Segment Start: Source material
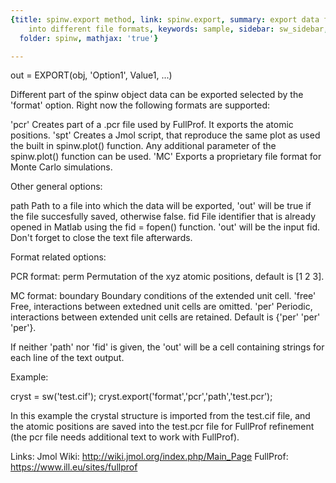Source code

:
```yaml
---
{title: spinw.export method, link: spinw.export, summary: export data from spinw object
    into different file formats, keywords: sample, sidebar: sw_sidebar, permalink: spinw_export.html,
  folder: spinw, mathjax: 'true'}

---
```

 
out = EXPORT(obj, 'Option1', Value1, ...)
 
Different part of the spinw object data can be exported selected by the
'format' option. Right now the following formats are supported:
 
'pcr'     Creates part of a .pcr file used by FullProf. It exports the
          atomic positions.
'spt'     Creates a Jmol script, that reproduce the same plot as used the
          built in spinw.plot() function. Any additional parameter of the
          spinw.plot() function can be used.
'MC'      Exports a proprietary file format for Monte Carlo simulations.
 
 
Other general options:
 
path      Path to a file into which the data will be exported, 'out' will
          be true if the file succesfully saved, otherwise false.
fid       File identifier that is already opened in Matlab using the
          fid = fopen() function. 'out' will be the input fid. Don't
          forget to close the text file afterwards.
 
 
Format related options:
 
PCR format:
perm      Permutation of the xyz atomic positions, default is [1 2 3].
 
MC format:
boundary  Boundary conditions of the extended unit cell.
                'free'  Free, interactions between extedned unit cells are
                        omitted.
                'per'   Periodic, interactions between extended unit cells
                        are retained.
            Default is {'per' 'per' 'per'}.
 
If neither 'path' nor 'fid' is given, the 'out' will be a cell containing
strings for each line of the text output.
 
Example:
 
cryst = sw('test.cif');
cryst.export('format','pcr','path','test.pcr');
 
In this example the crystal structure is imported from the test.cif file,
and the atomic positions are saved into the test.pcr file for FullProf
refinement (the pcr file needs additional text to work with FullProf).
 
Links:
Jmol Wiki: http://wiki.jmol.org/index.php/Main_Page
FullProf:  https://www.ill.eu/sites/fullprof
 


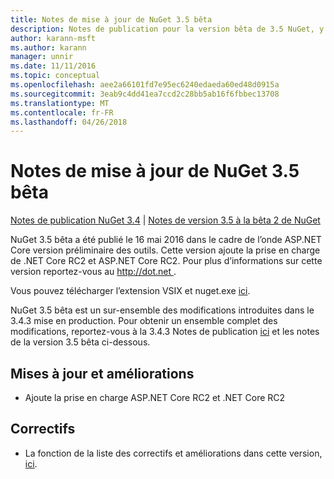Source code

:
 ```yaml
---
title: Notes de mise à jour de NuGet 3.5 bêta
description: Notes de publication pour la version bêta de 3.5 NuGet, y compris les problèmes connus, les correctifs de bogues, les fonctionnalités ajoutées et dcr.
author: karann-msft
ms.author: karann
manager: unnir
ms.date: 11/11/2016
ms.topic: conceptual
ms.openlocfilehash: aee2a66101fd7e95ec6240edaeda60ed48d0915a
ms.sourcegitcommit: 3eab9c4dd41ea7ccd2c28bb5ab16f6fbbec13708
ms.translationtype: MT
ms.contentlocale: fr-FR
ms.lasthandoff: 04/26/2018
---
```

# <a name="nuget-35-beta-release-notes"></a>Notes de mise à jour de NuGet 3.5 bêta

[Notes de publication NuGet 3.4](../release-notes/nuget-3.4.md) | [Notes de version 3.5 à la bêta 2 de NuGet](../release-notes/nuget-3.5-Beta2.md)

NuGet 3.5 bêta a été publié le 16 mai 2016 dans le cadre de l’onde ASP.NET Core version préliminaire des outils. Cette version ajoute la prise en charge de .NET Core RC2 et ASP.NET Core RC2. Pour plus d’informations sur cette version reportez-vous au [ http://dot.net ](http://dot.net).

Vous pouvez télécharger l’extension VSIX et nuget.exe [ici](https://dist.nuget.org/index.html).

NuGet 3.5 bêta est un sur-ensemble des modifications introduites dans le 3.4.3 mise en production. Pour obtenir un ensemble complet des modifications, reportez-vous à la 3.4.3 Notes de publication [ici](https://github.com/NuGet/Home/issues?q=is%3Aissue+milestone%3A3.4.3+is%3Aclosed) et les notes de la version 3.5 bêta ci-dessous.

## <a name="updates-and-improvements"></a>Mises à jour et améliorations

* Ajoute la prise en charge ASP.NET Core RC2 et .NET Core RC2

## <a name="fixes"></a>Correctifs

* La fonction de la liste des correctifs et améliorations dans cette version, [ici](https://github.com/NuGet/Home/issues?q=is%3Aissue+milestone%3A%223.5+Beta%22+is%3Aclosed).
Segment End: Source material
What the task asks: Return every line above where "cette" appears.

Result:
NuGet 3.5 bêta a été publié le 16 mai 2016 dans le cadre de l’onde ASP.NET Core version préliminaire des outils. Cette version ajoute la prise en charge de .NET Core RC2 et ASP.NET Core RC2. Pour plus d’informations sur cette version reportez-vous au [ http://dot.net ](http://dot.net).
* La fonction de la liste des correctifs et améliorations dans cette version, [ici](https://github.com/NuGet/Home/issues?q=is%3Aissue+milestone%3A%223.5+Beta%22+is%3Aclosed).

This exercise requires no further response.